Willis would talk about this with her friend Lily Tomlin, also a former Detroiter. They’d try to think up a project they could do together to celebrate Detroit, like a Hall of Fame.

“But Lily’s always working,” Willis says. “I thought, what can I do that I can do on my own, but she can be involved in. I know two things: I can write music, and I can throw a party.”

Allee Willis poses in front of a mural of herself, painted by a fan.
Allee Willis poses in front of a mural of herself, painted by a fan.

So she embarked on creating, and self-funding, “The D,” along with composer Andrae Alexander. Between 2013 and 2015, Willis recorded 70 singalongs around Detroit of a song she wrote, a love song to the city that ended up featuring 5,000 vocalists and musicians — Tomlin, Martha Reeves, Ricki Lake, Lamont Dozier and Mary Wilson among them. From there, she created a video which debuted last year at the DIA.

She’s not done with Detroit, though. After all these years behind the scenes, she’s feeling the urge to be in the spotlight. So she’s bringing her one-woman show, Allee Willis Loves Detroit! to town this month.

It’s another love letter to Detroit. It’s a walk through her own life. It’s a chance for singalongs to her — and our — favorite hits.

“My favorite songwriters were the ones writing about their life and real things,” Willis says. “That’s what I’ve always done. And this is another version of what I do.

“I write very specific performances for where I am. So this Detroit show — I’ve had a lot of my experiences there.

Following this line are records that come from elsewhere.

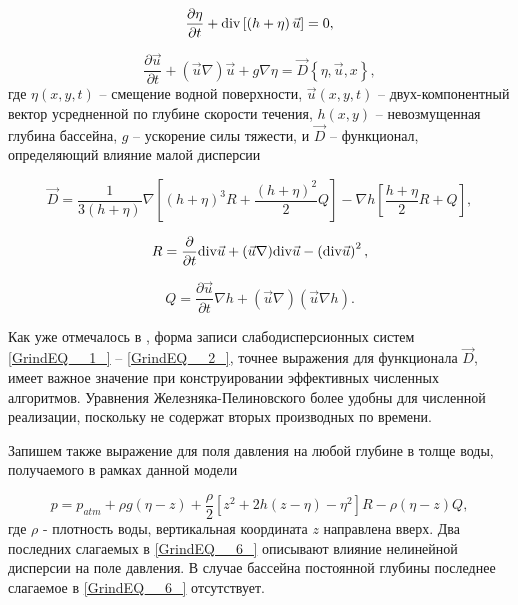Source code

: \begin{equation} \label{GrindEQ__1_}
\frac{\partial \eta }{\partial t} +{\rm div}\left[\left(h+\eta \right)\vec{u}\right]=0,
\end{equation}

\begin{equation} \label{GrindEQ__2_}
\frac{\partial \vec{u}}{\partial t} +(\vec{u}\nabla )\vec{u}+g\nabla \eta =\vec{D}\left\{\eta ,\vec{u},x\right\},
\end{equation}
где $\eta(x,y,t)$ -- смещение водной поверхности, $\vec{u}(x,y,t)$ -- двух-компонентный вектор усредненной по глубине скорости течения, $h(x,y)$ -- невозмущенная глубина бассейна, $g$ -- ускорение силы тяжести, и $\vec{D}$ -- функционал, определяющий влияние малой дисперсии


\begin{equation} \label{GrindEQ__3_}
\vec{D}=\frac{1}{3\left(h+\eta \right)} \nabla \left[\left(h+\eta \right)^{3} R+\frac{(h+\eta )^{2} }{2} Q\right]-\nabla h\left[\frac{h+\eta }{2} R+Q\right],
\end{equation}

\begin{equation} \label{GrindEQ__4_}
R=\frac{\partial }{\partial t} {\rm div}\vec{u}+(\vec{u}\nabla ){\rm div}\vec{u}-\left({\rm div}\vec{u}\right)^{2} ,
\end{equation}

\begin{equation} \label{GrindEQ__5_}
Q=\frac{\partial \vec{u}}{\partial t} \nabla h+(\vec{u}\nabla )(\vec{u}\nabla h).
\end{equation}


Как уже отмечалось в \cite{Fedotova_2008}, форма записи слабодисперсионных систем \eqref{GrindEQ__1_} -- \eqref{GrindEQ__2_}, точнее выражения для функционала $\vec{D}$, имеет важное значение при конструировании эффективных численных алгоритмов. Уравнения Железняка-Пелиновского более удобны для численной реализации, поскольку не содержат вторых производных по времени.

 Запишем также выражение для поля давления на любой глубине в толще воды, получаемого в рамках данной модели \cite{Zhel_1985}\cite{Zhel_Pel_1985}


\begin{equation} \label{GrindEQ__6_}
p=p_{atm} +\rho g(\eta -z)+\frac{\rho }{2} \left[z^{2} +2h(z-\eta )-\eta ^{2} \right]R-\rho (\eta -z)Q,
\end{equation}
где $\rho$ - плотность воды, вертикальная координата $z$ направлена вверх. Два последних слагаемых в \eqref{GrindEQ__6_} описывают влияние нелинейной дисперсии на поле давления. В случае бассейна постоянной глубины последнее слагаемое в \eqref{GrindEQ__6_} отсутствует.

It’s very funny; there’s lots of calamity. I call my shows ‘party performances,’” she says. “It’s like me trying to throw a party on the stage. I do an auction. I do as much comedy as music, and Andrae [Alexander] stands at the keyboard the whole time. I try to make it feel like being in my living room.

“It should be pandemonium. I can’t wait.”

She also has her favorite chef “in the whole world” on stage with her. Chef Greg, owner of Chef Greg’s Soul ’N’ the Wall on Curtis Street in Detroit, bought his restaurant from former owner Eddie Kendrix of the Temptations, who would hang out there.

“I was driving down the street one day, and he’s got this enormous mural of himself on the outside wall. I stopped to take a photo of it and Chef Greg ran out and said, ‘Take a picture of the real thing, fool!’” she says. “He’d just seen a documentary on Earth, Wind & Fire, and he recognized me. Now it’s my office away from home. He named a sandwich after me, the Boogaloo Wonderland.”

Despite the acclaim, the records sold, the success in most everything she touches — Allee Willis is not a household name. But this has been a big year for Willis. More awards, more acclaim, taking what she loves doing to yet another level.

“I always say I’m the world’s best-kept secret,” Willis says. “But I feel like this year I might get discovered.”